━━ Input data ━━
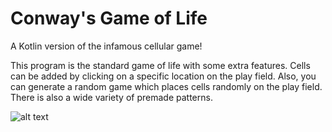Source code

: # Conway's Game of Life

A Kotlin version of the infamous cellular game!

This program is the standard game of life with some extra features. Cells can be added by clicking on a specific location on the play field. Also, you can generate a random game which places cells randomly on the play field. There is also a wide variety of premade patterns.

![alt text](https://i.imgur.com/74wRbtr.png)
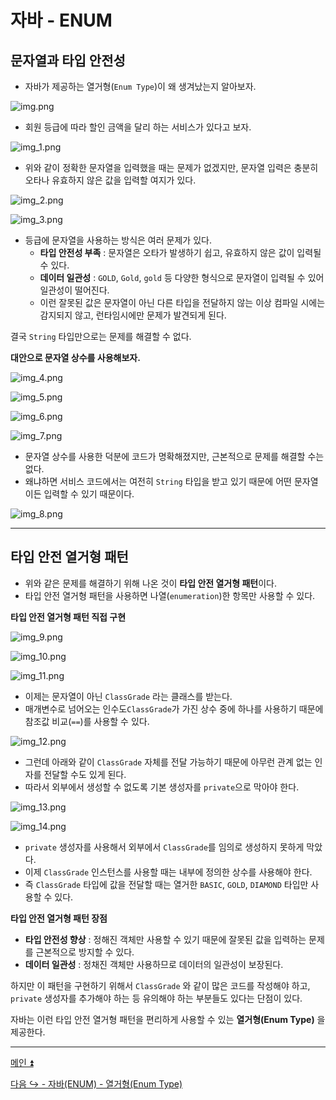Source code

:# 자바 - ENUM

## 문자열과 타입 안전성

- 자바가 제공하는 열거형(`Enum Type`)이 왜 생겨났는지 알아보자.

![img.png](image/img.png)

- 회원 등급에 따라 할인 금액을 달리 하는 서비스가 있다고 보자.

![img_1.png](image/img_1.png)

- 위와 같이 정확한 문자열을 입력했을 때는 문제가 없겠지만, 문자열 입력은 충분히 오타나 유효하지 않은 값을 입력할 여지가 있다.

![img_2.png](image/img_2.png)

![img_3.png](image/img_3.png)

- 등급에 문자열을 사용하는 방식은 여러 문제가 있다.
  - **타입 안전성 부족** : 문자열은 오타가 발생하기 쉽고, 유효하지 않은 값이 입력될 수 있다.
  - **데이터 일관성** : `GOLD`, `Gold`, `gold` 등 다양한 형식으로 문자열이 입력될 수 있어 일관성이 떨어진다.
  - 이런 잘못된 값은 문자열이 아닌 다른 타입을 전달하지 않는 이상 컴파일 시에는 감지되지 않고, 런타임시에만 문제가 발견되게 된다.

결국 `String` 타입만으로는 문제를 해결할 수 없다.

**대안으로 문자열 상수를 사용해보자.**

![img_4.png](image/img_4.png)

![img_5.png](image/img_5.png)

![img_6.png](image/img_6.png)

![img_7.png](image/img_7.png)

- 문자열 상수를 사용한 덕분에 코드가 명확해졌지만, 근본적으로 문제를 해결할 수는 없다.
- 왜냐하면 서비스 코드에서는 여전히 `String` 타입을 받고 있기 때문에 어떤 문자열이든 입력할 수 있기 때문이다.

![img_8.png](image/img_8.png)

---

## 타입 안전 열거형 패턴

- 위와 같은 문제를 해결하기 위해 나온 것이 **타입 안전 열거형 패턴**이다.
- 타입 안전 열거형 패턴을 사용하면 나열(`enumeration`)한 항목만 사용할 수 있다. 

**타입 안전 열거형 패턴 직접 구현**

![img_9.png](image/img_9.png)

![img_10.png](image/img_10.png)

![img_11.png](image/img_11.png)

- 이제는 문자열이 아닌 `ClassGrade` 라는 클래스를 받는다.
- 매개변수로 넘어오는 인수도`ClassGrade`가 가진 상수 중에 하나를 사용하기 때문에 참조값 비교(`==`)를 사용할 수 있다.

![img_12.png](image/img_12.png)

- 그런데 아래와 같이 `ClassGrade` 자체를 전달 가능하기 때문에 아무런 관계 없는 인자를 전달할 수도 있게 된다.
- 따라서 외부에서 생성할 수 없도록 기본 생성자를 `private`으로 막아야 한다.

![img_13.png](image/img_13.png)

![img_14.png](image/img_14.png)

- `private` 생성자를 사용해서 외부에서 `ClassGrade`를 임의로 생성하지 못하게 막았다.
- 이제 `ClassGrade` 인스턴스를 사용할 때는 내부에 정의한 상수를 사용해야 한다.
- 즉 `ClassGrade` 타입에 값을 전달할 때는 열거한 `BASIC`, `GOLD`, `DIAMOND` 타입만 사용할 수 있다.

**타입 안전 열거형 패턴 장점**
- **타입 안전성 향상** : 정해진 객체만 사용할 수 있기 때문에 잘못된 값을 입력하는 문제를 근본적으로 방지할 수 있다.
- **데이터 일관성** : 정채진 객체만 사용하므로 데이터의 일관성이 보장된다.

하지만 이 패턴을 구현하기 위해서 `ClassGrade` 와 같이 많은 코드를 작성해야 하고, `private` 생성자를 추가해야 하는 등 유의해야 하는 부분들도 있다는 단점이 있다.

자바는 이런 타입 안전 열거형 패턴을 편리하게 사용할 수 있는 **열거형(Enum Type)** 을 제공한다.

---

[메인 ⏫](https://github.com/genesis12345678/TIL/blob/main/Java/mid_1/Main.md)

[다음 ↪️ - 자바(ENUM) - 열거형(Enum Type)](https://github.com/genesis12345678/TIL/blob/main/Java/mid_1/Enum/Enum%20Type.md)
━━━
━━ Input data ━━
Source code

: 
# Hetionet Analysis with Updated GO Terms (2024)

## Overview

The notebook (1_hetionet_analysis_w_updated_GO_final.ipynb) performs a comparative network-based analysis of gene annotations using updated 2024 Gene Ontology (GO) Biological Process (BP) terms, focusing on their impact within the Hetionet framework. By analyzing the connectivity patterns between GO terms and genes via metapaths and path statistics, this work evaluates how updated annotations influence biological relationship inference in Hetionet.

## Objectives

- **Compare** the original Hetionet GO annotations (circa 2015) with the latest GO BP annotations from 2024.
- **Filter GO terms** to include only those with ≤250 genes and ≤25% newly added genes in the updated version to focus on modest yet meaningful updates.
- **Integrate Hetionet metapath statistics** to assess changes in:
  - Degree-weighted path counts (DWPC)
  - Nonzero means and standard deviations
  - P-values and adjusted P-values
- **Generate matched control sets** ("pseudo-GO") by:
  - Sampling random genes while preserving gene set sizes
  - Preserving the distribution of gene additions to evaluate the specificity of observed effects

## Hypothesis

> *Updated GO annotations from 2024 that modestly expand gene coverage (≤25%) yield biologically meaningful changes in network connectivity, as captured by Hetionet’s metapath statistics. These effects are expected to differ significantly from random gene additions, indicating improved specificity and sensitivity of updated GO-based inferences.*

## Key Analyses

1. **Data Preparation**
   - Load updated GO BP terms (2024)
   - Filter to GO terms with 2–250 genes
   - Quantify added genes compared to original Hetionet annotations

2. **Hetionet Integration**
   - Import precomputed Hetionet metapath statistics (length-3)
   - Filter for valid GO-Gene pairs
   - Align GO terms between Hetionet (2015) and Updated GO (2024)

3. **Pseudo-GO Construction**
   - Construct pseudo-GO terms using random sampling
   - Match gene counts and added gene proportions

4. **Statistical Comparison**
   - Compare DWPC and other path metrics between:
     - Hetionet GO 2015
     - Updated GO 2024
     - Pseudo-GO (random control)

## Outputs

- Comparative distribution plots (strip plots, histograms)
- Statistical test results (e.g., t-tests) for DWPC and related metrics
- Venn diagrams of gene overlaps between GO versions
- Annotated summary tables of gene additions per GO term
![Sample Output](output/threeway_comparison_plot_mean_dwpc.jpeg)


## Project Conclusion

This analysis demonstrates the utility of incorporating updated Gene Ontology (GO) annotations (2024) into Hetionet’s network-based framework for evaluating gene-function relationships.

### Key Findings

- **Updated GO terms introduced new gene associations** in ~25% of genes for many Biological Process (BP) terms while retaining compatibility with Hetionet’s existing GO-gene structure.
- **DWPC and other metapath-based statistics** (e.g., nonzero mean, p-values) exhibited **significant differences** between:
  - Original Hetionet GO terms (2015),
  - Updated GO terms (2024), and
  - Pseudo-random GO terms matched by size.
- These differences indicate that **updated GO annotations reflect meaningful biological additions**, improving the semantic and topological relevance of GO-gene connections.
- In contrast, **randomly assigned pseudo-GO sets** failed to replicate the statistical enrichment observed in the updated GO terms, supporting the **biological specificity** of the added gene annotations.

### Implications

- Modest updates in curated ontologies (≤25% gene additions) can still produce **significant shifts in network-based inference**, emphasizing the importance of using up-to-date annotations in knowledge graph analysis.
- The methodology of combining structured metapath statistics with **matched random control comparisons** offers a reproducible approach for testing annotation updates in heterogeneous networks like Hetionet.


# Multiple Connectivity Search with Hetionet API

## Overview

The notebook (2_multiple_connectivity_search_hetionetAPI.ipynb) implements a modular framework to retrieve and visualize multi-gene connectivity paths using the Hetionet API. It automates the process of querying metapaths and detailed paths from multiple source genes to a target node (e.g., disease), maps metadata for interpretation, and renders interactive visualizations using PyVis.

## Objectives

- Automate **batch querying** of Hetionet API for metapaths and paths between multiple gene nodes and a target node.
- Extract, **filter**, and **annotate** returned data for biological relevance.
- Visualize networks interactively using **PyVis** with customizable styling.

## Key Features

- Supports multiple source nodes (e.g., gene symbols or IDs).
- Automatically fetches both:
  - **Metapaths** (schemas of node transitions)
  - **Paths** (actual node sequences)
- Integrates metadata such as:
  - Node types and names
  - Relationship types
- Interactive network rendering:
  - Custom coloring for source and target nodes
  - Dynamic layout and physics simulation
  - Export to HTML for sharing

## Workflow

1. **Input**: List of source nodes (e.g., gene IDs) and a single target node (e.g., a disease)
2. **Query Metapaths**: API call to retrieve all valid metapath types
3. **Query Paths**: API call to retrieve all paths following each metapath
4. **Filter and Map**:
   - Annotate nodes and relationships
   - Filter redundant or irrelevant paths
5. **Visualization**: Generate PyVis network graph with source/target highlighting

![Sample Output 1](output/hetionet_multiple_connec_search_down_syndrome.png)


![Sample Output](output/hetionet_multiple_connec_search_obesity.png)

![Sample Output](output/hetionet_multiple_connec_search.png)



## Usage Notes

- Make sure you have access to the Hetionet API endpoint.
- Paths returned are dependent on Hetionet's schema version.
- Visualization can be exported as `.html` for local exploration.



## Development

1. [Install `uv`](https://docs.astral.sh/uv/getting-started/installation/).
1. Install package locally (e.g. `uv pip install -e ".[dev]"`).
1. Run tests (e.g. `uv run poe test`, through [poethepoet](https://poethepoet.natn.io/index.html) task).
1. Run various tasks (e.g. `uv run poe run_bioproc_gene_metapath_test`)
━━━
━━ Input data ━━
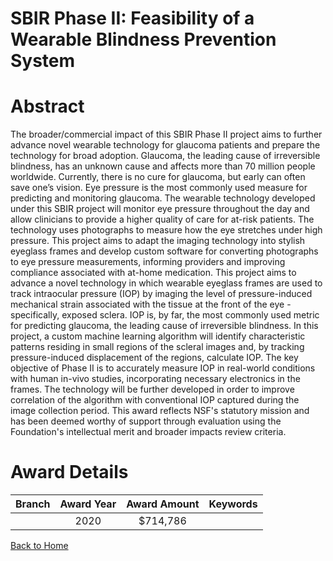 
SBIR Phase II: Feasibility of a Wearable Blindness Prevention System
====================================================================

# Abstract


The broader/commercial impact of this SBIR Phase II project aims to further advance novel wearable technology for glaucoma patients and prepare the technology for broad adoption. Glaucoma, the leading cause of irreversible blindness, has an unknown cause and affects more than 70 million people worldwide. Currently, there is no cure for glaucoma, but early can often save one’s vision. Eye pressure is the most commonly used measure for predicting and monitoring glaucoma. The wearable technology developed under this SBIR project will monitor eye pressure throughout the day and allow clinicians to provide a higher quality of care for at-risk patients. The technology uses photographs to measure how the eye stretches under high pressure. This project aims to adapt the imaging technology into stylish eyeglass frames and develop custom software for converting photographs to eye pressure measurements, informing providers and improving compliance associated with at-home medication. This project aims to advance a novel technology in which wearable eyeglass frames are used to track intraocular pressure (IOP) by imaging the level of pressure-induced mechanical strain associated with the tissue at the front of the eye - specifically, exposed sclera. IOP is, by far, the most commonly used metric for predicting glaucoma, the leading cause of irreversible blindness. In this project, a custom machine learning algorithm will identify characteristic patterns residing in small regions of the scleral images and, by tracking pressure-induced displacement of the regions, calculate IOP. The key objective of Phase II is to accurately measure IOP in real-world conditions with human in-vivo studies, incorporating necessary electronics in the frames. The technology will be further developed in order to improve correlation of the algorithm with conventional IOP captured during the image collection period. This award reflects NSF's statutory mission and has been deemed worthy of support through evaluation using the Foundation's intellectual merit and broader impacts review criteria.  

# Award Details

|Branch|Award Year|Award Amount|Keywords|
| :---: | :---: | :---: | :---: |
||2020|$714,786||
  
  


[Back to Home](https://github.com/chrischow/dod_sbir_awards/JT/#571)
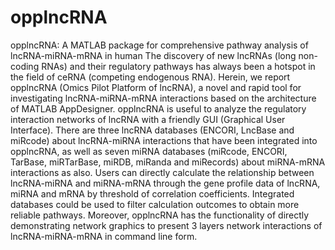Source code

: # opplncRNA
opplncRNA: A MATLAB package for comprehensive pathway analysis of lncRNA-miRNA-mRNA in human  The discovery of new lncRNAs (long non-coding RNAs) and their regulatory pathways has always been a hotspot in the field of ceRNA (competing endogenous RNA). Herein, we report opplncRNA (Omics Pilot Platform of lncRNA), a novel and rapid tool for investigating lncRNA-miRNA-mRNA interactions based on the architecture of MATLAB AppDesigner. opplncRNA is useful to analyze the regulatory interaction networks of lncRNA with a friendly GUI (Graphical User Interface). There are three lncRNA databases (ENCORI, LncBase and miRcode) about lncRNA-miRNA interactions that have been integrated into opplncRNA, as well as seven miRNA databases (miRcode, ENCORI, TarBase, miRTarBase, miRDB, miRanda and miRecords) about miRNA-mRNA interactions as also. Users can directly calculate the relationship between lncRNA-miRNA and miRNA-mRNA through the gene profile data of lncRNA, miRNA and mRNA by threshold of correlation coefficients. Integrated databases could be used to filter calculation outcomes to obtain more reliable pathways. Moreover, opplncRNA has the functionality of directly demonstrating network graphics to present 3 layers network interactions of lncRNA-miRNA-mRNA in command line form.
━━━
# Task to carry out
Within the listing above, extract exactly the lines from the line with "5. **Visualization**: Generate" to the line with "1. Run various", the two named lines included, and no others.

# Response
5. **Visualization**: Generate PyVis network graph with source/target highlighting

![Sample Output 1](output/hetionet_multiple_connec_search_down_syndrome.png)


![Sample Output](output/hetionet_multiple_connec_search_obesity.png)

![Sample Output](output/hetionet_multiple_connec_search.png)



## Usage Notes

- Make sure you have access to the Hetionet API endpoint.
- Paths returned are dependent on Hetionet's schema version.
- Visualization can be exported as `.html` for local exploration.



## Development

1. [Install `uv`](https://docs.astral.sh/uv/getting-started/installation/).
1. Install package locally (e.g. `uv pip install -e ".[dev]"`).
1. Run tests (e.g. `uv run poe test`, through [poethepoet](https://poethepoet.natn.io/index.html) task).
1. Run various tasks (e.g. `uv run poe run_bioproc_gene_metapath_test`)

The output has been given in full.